_INSTRUCTIONS FOR THE TASK_. In the records that come next, find every line with "stringliteral". Return those lines.
Segment Start: EXERCISE DATA
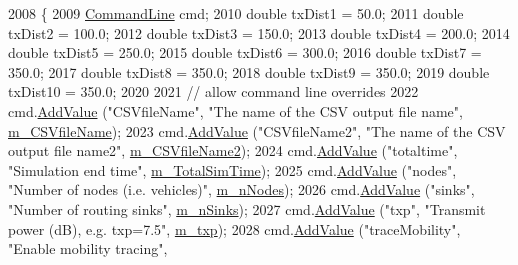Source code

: \begin{DoxyCode}
2008 \{
2009   \hyperlink{classns3_1_1CommandLine}{CommandLine} cmd;
2010   \textcolor{keywordtype}{double} txDist1 = 50.0;
2011   \textcolor{keywordtype}{double} txDist2 = 100.0;
2012   \textcolor{keywordtype}{double} txDist3 = 150.0;
2013   \textcolor{keywordtype}{double} txDist4 = 200.0;
2014   \textcolor{keywordtype}{double} txDist5 = 250.0;
2015   \textcolor{keywordtype}{double} txDist6 = 300.0;
2016   \textcolor{keywordtype}{double} txDist7 = 350.0;
2017   \textcolor{keywordtype}{double} txDist8 = 350.0;
2018   \textcolor{keywordtype}{double} txDist9 = 350.0;
2019   \textcolor{keywordtype}{double} txDist10 = 350.0;
2020 
2021   \textcolor{comment}{// allow command line overrides}
2022   cmd.\hyperlink{classns3_1_1CommandLine_addcfb546c7ad4c8bd0965654d55beb8e}{AddValue} (\textcolor{stringliteral}{"CSVfileName"}, \textcolor{stringliteral}{"The name of the CSV output file name"}, 
      \hyperlink{classVanetRoutingExperiment_a0fab315c81d7da9e59216c3790f55da4}{m\_CSVfileName});
2023   cmd.\hyperlink{classns3_1_1CommandLine_addcfb546c7ad4c8bd0965654d55beb8e}{AddValue} (\textcolor{stringliteral}{"CSVfileName2"}, \textcolor{stringliteral}{"The name of the CSV output file name2"}, 
      \hyperlink{classVanetRoutingExperiment_a8ad342a946c50fa946eeb20fddfd2adc}{m\_CSVfileName2});
2024   cmd.\hyperlink{classns3_1_1CommandLine_addcfb546c7ad4c8bd0965654d55beb8e}{AddValue} (\textcolor{stringliteral}{"totaltime"}, \textcolor{stringliteral}{"Simulation end time"}, \hyperlink{classVanetRoutingExperiment_acae630bc30645931dcb68283b0217b1b}{m\_TotalSimTime});
2025   cmd.\hyperlink{classns3_1_1CommandLine_addcfb546c7ad4c8bd0965654d55beb8e}{AddValue} (\textcolor{stringliteral}{"nodes"}, \textcolor{stringliteral}{"Number of nodes (i.e. vehicles)"}, \hyperlink{classVanetRoutingExperiment_ac2bf996dc9fe3163f8a720acbf4f6f85}{m\_nNodes});
2026   cmd.\hyperlink{classns3_1_1CommandLine_addcfb546c7ad4c8bd0965654d55beb8e}{AddValue} (\textcolor{stringliteral}{"sinks"}, \textcolor{stringliteral}{"Number of routing sinks"}, \hyperlink{classVanetRoutingExperiment_ab17a92877232a685d02e7980368e6ba5}{m\_nSinks});
2027   cmd.\hyperlink{classns3_1_1CommandLine_addcfb546c7ad4c8bd0965654d55beb8e}{AddValue} (\textcolor{stringliteral}{"txp"}, \textcolor{stringliteral}{"Transmit power (dB), e.g. txp=7.5"}, \hyperlink{classVanetRoutingExperiment_a8acdb7cf31487aa0d721263fde2a7f3e}{m\_txp});
2028   cmd.\hyperlink{classns3_1_1CommandLine_addcfb546c7ad4c8bd0965654d55beb8e}{AddValue} (\textcolor{stringliteral}{"traceMobility"}, \textcolor{stringliteral}{"Enable mobility tracing"}, 

\end{DoxyCode}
Segment End: EXERCISE DATA
_WRITTEN ANSWER_.
2022   cmd.\hyperlink{classns3_1_1CommandLine_addcfb546c7ad4c8bd0965654d55beb8e}{AddValue} (\textcolor{stringliteral}{"CSVfileName"}, \textcolor{stringliteral}{"The name of the CSV output file name"}, 
2023   cmd.\hyperlink{classns3_1_1CommandLine_addcfb546c7ad4c8bd0965654d55beb8e}{AddValue} (\textcolor{stringliteral}{"CSVfileName2"}, \textcolor{stringliteral}{"The name of the CSV output file name2"}, 
2024   cmd.\hyperlink{classns3_1_1CommandLine_addcfb546c7ad4c8bd0965654d55beb8e}{AddValue} (\textcolor{stringliteral}{"totaltime"}, \textcolor{stringliteral}{"Simulation end time"}, \hyperlink{classVanetRoutingExperiment_acae630bc30645931dcb68283b0217b1b}{m\_TotalSimTime});
2025   cmd.\hyperlink{classns3_1_1CommandLine_addcfb546c7ad4c8bd0965654d55beb8e}{AddValue} (\textcolor{stringliteral}{"nodes"}, \textcolor{stringliteral}{"Number of nodes (i.e. vehicles)"}, \hyperlink{classVanetRoutingExperiment_ac2bf996dc9fe3163f8a720acbf4f6f85}{m\_nNodes});
2026   cmd.\hyperlink{classns3_1_1CommandLine_addcfb546c7ad4c8bd0965654d55beb8e}{AddValue} (\textcolor{stringliteral}{"sinks"}, \textcolor{stringliteral}{"Number of routing sinks"}, \hyperlink{classVanetRoutingExperiment_ab17a92877232a685d02e7980368e6ba5}{m\_nSinks});
2027   cmd.\hyperlink{classns3_1_1CommandLine_addcfb546c7ad4c8bd0965654d55beb8e}{AddValue} (\textcolor{stringliteral}{"txp"}, \textcolor{stringliteral}{"Transmit power (dB), e.g. txp=7.5"}, \hyperlink{classVanetRoutingExperiment_a8acdb7cf31487aa0d721263fde2a7f3e}{m\_txp});
2028   cmd.\hyperlink{classns3_1_1CommandLine_addcfb546c7ad4c8bd0965654d55beb8e}{AddValue} (\textcolor{stringliteral}{"traceMobility"}, \textcolor{stringliteral}{"Enable mobility tracing"}, 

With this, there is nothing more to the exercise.